Still, I'm improving: I've gotten a higher score each time, and the test has gone from taking me over an hour to taking just under 40 minutes (I was really flying through the questions this last time). The challenge now is to take all of this vocab and commit it to working memory. I need to start using the vocab that I know, and perhaps just as importantly, listen for the words I know when someone is speaking to me in Japanese.
I had an opportunity to listen at church today. Everything at my church--announcements, songs, readings, preaching--is in Japanese, with English translation provided via headset. This is great, except for when the headset doesn't work, like today. Instead of listening to a very faint English translation under a distracting amount of static, I opted instead to test out my Japanese listening skills. Though I certainly did recognize vocab words that I had learned, I had difficulty understanding how they fit into what the pastor was saying, and what the point of the sermon was. This was very discouraging and I was just about to put on the head-set and suffer through the static when the pastor mentioned "Hachiko". For those who do not know, there's a very famous (and true) story from Japan in the 1920s about a dog, Hachiko, who would meet his owner, a professor, at Shibuya station at the same time every day. Even after the professor died suddenly, the dog continued to faithfully venture to the station to wait at his post every day. The touching story has even reached American pop culture, as it was adapted into a movie (set in the U.S. rather than Japan, and butchered in the way that only Richard Gere can ruin something good).

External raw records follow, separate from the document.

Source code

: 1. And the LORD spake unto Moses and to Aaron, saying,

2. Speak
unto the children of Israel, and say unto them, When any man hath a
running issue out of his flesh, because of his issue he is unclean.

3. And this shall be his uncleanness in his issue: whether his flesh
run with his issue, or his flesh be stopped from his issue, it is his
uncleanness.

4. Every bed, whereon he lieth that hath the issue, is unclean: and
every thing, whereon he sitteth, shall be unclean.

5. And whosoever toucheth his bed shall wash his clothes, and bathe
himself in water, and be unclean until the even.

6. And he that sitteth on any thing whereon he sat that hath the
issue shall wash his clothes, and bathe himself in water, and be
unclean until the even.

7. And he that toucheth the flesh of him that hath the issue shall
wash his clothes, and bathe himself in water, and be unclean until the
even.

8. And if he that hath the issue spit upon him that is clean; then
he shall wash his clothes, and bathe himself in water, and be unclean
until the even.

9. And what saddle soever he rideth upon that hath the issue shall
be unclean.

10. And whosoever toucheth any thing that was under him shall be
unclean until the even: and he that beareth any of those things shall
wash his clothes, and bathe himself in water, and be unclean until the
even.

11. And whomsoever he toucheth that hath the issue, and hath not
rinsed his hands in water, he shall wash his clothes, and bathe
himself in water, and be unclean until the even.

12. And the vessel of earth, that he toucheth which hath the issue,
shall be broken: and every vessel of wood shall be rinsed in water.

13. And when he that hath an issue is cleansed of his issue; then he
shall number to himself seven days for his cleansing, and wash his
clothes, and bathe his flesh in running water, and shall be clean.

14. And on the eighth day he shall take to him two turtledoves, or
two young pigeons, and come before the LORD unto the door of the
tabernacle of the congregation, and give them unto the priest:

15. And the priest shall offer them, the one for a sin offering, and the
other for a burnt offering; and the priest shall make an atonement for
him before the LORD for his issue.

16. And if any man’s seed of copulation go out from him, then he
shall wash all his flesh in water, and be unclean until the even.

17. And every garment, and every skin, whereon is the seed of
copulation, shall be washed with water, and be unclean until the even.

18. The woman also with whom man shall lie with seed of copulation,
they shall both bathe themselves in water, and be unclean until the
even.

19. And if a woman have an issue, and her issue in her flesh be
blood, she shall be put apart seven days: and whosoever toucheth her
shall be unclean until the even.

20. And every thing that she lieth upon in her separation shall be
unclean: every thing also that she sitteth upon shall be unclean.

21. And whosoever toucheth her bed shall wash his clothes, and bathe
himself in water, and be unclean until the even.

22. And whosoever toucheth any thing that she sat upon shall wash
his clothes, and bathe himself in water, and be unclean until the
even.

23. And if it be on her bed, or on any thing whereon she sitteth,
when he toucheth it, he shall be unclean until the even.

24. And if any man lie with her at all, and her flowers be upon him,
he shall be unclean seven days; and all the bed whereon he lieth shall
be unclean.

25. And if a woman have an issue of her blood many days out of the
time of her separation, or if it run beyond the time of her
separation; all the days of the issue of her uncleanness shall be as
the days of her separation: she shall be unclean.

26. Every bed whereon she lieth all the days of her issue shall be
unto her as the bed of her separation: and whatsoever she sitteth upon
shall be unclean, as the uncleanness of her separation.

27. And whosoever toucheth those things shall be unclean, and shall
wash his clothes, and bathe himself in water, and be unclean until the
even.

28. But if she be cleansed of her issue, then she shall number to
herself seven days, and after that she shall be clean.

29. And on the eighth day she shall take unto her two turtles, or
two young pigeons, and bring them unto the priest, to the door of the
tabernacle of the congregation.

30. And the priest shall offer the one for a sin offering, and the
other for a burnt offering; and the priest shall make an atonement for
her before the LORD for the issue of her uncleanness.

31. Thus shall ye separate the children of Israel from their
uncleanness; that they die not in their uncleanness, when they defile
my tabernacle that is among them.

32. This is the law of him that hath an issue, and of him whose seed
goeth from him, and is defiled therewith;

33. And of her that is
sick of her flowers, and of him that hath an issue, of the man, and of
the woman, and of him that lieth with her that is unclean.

Anyway, I digress. I recognized the mention of Hachiko, and decided that based on this basic familiarity with the story, I'd try my luck in listening without translation. It was a night-and-day difference. The pastor wasn't speaking any slower, wasn't simplifying his language, wasn't speaking any differently... I just happened to know the story he was telling, so I had a rough idea of what I was listening for. I understood maybe 80% of what the pastor said as he re-told the story as all the random vocab I knew suddenly slid into place and took on purpose contributing toward a greater meaning. Had I not known the story of Hachiko, I would have been just as lost as I was the rest of the time. I should note that the sermon was on Psalm 92, so I didn't have the contextual benefit of a familiar Bible story to follow along with.
Though I missed out on a lot of the content of the sermon by listening in Japanese, I feel like I have made progress in my ability to listen and in the scope of what I understand. Being able to pick out words I know actually helps me to pick out words I do not know as well. So, in the margins of my sermon notes (which were very brief and written in hiragana today), I jotted down the words I didn't know that came up the most. I'll look them up before next week and then hopefully be able to understand even more the next time I happen to not use the English translation.
In the meantime, though, context is everything.